> _WHAT NEEDS TO BE DONE_: List each line of the data that holds the word "collapse".

Plain-text document sources

####

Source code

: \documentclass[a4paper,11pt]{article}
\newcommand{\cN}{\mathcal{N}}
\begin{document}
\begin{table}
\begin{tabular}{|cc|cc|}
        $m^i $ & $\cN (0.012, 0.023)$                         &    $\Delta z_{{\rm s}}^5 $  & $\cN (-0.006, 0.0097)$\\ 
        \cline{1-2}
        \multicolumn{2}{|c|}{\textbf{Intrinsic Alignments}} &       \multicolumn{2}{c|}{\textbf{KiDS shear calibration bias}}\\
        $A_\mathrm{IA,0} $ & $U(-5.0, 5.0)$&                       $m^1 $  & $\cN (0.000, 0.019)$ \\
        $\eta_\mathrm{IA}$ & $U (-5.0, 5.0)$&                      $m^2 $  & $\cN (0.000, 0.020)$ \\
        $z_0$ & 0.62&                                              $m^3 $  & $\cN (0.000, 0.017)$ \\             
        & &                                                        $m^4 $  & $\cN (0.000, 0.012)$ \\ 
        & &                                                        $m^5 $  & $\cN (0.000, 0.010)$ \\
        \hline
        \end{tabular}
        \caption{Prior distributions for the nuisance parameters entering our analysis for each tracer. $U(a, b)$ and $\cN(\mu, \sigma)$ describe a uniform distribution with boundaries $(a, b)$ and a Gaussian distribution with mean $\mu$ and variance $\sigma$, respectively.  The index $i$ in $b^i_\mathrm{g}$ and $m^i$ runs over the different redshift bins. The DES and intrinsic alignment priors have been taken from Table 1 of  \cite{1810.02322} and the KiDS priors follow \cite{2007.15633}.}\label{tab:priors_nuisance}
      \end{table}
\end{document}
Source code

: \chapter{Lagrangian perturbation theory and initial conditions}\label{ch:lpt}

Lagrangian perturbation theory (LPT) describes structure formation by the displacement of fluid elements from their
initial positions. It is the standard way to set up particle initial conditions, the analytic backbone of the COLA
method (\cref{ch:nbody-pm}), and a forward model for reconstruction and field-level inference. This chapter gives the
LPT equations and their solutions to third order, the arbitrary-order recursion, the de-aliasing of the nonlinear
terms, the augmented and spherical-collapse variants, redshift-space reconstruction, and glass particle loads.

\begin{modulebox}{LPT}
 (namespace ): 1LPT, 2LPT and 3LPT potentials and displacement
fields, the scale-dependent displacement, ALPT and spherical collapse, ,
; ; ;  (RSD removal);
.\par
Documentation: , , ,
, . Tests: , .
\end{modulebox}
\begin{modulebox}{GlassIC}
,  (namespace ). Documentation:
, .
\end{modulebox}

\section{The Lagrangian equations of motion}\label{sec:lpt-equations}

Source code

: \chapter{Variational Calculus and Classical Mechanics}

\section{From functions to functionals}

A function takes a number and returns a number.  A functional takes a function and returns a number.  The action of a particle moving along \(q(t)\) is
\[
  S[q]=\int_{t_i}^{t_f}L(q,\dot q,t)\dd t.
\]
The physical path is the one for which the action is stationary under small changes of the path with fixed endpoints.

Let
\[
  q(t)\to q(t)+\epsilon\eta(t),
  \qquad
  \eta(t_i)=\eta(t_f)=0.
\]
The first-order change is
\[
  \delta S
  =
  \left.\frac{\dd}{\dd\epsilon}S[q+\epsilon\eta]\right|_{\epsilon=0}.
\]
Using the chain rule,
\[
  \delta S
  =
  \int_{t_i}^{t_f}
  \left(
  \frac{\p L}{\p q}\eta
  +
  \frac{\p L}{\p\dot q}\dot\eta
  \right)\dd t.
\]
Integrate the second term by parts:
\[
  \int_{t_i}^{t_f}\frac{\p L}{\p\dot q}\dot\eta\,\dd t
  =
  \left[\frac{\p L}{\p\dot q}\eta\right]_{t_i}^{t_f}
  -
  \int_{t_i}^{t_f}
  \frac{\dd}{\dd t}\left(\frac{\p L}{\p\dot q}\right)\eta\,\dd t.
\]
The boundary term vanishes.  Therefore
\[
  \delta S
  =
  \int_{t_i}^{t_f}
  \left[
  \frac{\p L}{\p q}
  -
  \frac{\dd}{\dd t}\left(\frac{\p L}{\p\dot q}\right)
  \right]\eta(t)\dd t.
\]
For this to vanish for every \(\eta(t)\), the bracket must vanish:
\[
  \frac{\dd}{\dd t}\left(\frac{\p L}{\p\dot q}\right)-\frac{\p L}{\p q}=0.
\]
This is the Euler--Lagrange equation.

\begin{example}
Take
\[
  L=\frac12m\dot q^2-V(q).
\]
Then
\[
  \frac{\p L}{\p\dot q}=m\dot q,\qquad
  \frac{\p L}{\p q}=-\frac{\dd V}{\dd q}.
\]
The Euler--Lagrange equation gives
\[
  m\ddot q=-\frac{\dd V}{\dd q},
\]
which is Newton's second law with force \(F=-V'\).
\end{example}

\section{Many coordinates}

####

> _ANSWER BOX_:
terms, the augmented and spherical-collapse variants, redshift-space reconstruction, and glass particle loads.
fields, the scale-dependent displacement, ALPT and spherical collapse, ,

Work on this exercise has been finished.